Mitigation would've involved spinning up more nodes (shards) and monitoring each shard to mitigate against transaction id exhaustion. As well, Postgres' dead tuple vacuuming is notoriously slow -- hence why postgres nodes should have a lot of spare CPU usage, moreso than MySQL or other databases.
- A configuration change that was supposed to address increased usage of a metadata service ended up overloading the BLOB lookup system, which caused a cascading failure on other services, like GMail, Photos, Drive, and GCP services that relied on this metadata service.
Metadata services tend to cause lots of grief since they are relied upon by many other nodes in the system. As well, configuration changes are very tricky since they can't be tested in any way, outside of staging, where circumstances may not be the same as in production.

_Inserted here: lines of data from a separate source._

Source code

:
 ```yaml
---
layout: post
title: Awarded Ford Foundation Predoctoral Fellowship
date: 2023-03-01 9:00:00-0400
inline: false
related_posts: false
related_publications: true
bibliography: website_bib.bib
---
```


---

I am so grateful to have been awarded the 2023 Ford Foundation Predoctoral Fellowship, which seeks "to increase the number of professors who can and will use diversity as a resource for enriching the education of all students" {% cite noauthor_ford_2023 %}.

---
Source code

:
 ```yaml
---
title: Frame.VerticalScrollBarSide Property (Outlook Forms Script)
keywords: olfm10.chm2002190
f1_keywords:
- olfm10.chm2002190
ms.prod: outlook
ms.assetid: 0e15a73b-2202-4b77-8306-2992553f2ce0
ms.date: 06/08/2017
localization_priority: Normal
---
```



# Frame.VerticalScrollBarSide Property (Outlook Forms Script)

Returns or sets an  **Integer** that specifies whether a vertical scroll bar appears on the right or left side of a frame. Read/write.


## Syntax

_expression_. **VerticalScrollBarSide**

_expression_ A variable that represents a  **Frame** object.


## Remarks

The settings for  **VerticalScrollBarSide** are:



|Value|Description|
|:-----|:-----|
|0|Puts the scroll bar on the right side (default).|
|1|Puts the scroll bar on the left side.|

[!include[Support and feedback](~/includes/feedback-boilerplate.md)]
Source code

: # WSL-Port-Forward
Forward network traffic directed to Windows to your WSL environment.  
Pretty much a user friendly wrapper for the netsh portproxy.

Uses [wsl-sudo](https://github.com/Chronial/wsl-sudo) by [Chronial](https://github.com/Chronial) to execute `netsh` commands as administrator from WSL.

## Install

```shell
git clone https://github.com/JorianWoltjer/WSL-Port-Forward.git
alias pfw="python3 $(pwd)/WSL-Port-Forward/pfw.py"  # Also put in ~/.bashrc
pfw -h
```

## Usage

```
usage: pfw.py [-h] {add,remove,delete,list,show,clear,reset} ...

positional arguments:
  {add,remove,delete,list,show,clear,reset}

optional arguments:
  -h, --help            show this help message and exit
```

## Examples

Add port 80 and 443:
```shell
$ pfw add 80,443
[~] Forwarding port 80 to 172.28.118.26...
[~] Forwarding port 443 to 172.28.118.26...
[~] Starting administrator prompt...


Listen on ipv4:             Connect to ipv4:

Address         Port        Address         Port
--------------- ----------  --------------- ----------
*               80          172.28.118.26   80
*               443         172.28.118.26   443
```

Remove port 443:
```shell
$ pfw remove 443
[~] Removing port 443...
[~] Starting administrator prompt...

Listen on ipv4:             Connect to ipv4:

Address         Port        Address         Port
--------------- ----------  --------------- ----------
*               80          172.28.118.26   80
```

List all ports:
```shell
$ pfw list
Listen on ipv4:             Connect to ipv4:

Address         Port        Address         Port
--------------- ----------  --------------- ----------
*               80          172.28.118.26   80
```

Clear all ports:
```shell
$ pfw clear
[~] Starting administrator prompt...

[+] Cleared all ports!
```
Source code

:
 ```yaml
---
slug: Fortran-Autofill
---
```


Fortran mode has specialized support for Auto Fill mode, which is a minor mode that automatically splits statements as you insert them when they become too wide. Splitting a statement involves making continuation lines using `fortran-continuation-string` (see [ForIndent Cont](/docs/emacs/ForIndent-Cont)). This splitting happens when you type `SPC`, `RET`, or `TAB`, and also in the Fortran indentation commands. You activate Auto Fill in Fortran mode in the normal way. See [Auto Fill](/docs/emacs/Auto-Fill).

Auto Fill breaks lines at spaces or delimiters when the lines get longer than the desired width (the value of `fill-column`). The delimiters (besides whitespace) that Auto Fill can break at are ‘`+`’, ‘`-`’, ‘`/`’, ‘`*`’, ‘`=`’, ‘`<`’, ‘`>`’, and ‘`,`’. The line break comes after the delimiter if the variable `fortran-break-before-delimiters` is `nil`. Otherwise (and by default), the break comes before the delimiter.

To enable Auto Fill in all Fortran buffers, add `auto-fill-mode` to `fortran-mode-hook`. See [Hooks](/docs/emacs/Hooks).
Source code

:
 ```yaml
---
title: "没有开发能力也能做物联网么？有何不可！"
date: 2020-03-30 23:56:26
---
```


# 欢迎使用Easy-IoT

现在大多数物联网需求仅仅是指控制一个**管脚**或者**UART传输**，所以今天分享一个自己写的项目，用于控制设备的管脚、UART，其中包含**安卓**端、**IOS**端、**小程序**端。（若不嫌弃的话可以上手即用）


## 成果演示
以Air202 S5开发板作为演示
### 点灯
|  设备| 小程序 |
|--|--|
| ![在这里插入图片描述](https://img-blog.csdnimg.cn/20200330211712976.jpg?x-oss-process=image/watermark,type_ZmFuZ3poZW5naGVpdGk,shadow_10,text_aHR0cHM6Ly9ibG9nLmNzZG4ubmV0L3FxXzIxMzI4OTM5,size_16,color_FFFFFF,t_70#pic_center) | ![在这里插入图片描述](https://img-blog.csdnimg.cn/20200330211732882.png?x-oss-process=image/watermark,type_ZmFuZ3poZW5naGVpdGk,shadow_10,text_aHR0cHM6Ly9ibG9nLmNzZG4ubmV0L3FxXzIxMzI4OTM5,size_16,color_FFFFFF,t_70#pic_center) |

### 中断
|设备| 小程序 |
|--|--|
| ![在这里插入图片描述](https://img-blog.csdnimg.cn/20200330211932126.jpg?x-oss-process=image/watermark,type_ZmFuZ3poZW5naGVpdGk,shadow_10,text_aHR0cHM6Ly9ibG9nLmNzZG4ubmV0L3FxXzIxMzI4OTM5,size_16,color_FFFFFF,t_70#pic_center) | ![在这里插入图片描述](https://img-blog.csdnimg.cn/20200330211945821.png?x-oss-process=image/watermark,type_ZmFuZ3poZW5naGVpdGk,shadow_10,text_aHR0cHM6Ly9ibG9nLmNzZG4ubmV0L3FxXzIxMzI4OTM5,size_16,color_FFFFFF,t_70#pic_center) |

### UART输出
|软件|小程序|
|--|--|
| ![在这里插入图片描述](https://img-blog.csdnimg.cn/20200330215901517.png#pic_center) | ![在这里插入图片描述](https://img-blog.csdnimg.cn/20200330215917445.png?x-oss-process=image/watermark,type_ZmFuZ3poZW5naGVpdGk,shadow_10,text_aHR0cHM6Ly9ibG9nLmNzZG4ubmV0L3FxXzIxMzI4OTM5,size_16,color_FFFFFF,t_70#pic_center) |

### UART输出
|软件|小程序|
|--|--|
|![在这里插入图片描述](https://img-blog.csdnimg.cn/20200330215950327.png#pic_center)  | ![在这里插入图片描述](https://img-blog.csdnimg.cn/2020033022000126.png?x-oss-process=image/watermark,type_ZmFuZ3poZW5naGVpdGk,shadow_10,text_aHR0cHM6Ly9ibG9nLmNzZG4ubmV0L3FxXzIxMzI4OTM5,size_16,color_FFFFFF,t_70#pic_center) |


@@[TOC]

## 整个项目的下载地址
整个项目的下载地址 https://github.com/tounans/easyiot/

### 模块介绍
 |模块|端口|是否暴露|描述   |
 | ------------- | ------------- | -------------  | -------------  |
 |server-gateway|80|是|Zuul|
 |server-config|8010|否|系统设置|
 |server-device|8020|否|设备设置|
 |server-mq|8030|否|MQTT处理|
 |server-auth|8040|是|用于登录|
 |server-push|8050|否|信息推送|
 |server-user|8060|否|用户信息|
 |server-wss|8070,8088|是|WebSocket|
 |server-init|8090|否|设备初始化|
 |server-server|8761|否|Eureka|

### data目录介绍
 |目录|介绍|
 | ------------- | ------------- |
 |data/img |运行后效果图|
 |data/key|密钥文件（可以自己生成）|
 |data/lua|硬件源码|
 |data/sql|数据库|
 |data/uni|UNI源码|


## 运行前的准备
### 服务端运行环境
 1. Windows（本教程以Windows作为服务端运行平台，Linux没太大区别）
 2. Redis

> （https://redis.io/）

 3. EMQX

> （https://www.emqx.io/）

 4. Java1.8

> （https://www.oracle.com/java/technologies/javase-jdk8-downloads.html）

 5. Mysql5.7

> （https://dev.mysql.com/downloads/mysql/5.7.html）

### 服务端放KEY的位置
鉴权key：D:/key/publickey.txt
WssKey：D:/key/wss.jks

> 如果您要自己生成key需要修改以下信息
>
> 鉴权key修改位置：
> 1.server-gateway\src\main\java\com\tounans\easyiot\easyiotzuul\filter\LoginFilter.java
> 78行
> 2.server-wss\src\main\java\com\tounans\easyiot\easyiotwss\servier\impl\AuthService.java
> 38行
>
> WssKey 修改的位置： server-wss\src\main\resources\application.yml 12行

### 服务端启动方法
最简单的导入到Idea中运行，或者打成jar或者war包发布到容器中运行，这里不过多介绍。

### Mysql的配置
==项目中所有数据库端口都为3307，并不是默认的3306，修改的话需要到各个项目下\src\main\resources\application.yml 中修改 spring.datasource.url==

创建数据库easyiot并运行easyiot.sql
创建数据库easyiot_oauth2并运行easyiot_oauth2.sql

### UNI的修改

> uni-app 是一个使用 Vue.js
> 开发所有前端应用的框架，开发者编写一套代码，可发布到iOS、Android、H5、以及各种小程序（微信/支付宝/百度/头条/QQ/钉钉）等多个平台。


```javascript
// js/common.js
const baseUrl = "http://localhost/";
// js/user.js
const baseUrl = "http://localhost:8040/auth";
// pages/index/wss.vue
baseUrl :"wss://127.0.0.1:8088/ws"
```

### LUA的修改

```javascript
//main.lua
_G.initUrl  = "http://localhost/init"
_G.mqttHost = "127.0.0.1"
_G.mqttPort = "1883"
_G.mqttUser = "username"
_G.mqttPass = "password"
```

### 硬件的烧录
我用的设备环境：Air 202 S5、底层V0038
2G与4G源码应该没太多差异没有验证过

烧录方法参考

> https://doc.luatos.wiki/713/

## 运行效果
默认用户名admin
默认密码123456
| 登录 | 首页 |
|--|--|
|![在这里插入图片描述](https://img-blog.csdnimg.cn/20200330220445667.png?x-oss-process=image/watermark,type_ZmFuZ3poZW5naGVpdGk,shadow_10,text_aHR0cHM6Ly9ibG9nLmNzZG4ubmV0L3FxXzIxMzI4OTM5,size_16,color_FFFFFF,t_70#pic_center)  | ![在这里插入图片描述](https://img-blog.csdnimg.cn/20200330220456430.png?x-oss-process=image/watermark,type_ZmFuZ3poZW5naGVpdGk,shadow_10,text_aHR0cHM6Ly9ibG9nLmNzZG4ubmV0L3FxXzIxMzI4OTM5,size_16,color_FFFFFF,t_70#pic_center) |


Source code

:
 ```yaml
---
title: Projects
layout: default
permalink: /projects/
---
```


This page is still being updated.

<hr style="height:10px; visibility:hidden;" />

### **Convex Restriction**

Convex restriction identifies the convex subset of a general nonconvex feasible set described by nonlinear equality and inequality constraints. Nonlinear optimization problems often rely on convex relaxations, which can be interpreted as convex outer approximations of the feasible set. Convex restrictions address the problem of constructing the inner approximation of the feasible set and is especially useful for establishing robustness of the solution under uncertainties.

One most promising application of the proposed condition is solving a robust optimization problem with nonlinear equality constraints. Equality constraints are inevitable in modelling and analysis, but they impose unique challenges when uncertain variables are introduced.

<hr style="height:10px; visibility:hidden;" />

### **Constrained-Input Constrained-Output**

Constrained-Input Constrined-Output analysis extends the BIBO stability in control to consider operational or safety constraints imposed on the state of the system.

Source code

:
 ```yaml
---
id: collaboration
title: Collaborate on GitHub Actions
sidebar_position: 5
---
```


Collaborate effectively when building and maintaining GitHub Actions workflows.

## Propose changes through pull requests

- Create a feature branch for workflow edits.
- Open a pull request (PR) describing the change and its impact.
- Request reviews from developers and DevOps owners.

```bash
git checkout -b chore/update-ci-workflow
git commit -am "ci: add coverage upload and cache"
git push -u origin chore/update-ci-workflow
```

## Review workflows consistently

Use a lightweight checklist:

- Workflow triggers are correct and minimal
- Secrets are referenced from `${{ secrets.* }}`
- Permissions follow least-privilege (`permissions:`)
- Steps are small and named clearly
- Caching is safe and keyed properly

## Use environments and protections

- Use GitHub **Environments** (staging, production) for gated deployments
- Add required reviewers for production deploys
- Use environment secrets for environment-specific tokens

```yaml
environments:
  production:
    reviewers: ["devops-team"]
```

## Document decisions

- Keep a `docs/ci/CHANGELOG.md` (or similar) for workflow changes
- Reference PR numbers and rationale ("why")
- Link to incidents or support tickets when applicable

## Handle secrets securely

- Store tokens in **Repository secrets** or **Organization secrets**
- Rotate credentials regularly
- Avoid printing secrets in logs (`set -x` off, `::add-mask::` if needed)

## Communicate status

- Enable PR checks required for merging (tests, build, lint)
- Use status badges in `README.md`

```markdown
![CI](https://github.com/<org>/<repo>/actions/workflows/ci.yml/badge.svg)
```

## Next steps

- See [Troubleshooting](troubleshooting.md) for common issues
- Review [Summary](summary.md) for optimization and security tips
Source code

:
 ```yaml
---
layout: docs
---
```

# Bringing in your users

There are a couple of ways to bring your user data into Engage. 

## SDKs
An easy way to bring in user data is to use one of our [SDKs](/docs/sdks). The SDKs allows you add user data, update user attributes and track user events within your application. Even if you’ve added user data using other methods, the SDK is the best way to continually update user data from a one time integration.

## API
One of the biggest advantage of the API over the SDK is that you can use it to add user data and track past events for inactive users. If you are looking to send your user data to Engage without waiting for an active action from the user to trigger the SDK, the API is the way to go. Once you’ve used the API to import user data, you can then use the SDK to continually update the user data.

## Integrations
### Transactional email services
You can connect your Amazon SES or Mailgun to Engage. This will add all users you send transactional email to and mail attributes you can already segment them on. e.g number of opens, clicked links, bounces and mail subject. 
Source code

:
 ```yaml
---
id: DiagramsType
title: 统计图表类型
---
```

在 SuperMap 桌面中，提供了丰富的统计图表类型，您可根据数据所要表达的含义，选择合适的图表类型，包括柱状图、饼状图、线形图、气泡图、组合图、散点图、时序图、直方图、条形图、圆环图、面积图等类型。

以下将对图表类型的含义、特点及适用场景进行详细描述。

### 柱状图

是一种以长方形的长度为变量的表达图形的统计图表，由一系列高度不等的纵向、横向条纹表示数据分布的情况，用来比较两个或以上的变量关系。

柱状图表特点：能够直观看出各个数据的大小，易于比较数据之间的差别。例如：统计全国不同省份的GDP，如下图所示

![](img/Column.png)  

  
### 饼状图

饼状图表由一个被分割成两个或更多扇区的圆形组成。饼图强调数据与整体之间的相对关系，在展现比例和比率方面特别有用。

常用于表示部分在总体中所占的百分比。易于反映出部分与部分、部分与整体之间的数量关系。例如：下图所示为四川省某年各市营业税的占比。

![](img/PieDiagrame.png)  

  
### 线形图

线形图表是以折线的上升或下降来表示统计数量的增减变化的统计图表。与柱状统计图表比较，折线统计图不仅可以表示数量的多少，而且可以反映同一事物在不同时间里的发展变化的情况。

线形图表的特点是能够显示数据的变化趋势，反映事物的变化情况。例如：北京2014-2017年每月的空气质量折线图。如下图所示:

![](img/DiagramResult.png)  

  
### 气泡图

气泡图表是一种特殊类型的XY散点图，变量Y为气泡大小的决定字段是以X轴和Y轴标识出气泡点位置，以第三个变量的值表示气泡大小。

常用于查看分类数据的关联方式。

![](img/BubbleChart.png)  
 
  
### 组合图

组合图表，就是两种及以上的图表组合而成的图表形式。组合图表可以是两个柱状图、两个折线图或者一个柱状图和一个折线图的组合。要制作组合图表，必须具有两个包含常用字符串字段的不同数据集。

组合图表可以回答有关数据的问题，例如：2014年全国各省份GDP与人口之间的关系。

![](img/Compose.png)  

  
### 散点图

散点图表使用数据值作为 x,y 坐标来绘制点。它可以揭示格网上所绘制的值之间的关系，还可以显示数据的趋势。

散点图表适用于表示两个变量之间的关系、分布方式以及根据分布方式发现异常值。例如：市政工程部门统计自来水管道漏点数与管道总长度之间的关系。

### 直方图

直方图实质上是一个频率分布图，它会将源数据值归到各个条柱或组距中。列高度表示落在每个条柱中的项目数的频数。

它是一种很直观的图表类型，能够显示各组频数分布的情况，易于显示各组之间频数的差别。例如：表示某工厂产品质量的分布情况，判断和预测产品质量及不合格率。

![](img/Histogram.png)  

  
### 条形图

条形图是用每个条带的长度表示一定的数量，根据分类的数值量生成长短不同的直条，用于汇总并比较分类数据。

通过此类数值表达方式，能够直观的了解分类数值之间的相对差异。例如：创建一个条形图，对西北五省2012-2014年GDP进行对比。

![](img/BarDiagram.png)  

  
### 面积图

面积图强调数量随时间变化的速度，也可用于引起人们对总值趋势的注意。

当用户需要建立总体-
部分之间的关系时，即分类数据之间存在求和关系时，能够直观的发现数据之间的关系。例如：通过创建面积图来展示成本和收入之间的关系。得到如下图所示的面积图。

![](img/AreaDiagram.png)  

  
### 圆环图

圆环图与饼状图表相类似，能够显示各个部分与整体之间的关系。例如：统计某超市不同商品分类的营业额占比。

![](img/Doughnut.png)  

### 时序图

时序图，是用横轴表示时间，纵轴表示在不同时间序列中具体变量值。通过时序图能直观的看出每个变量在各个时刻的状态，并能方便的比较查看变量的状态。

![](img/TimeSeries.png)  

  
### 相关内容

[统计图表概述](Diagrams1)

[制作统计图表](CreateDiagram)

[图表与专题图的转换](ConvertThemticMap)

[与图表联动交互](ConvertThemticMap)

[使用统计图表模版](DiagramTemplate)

A routine configuration change can knock down services in ways that you might not expect, and when it comes back up, because of queueing, the same service can die again because it is overwhelmed by traffic that other services send to it. Systems have to find a way to drop either unimportant traffic or all traffic in order to prevent increased load and other parts of the system from falling down.
Reflect on your personal experience. What are some of the ways that your team keeps services healthy and responsive? How do you test services? How do you react quickly to an unhealthy service?
Some of the ways teams I've worked on in the past have made sure our systems are correct involve fuzzing, monitoring dependencies (dependabot, snyk), pen testing, chaos testing, smoke tests, and the like.
In order to react quickly to unhealthy services, we have lots of monitoring and PagerDuty set up so that if a service goes down or acts in a degraded or inconsistent matter, somebody can work to fix the problem. As well, the ability to quickly rollback changes has saved us many times, with incremental rollouts.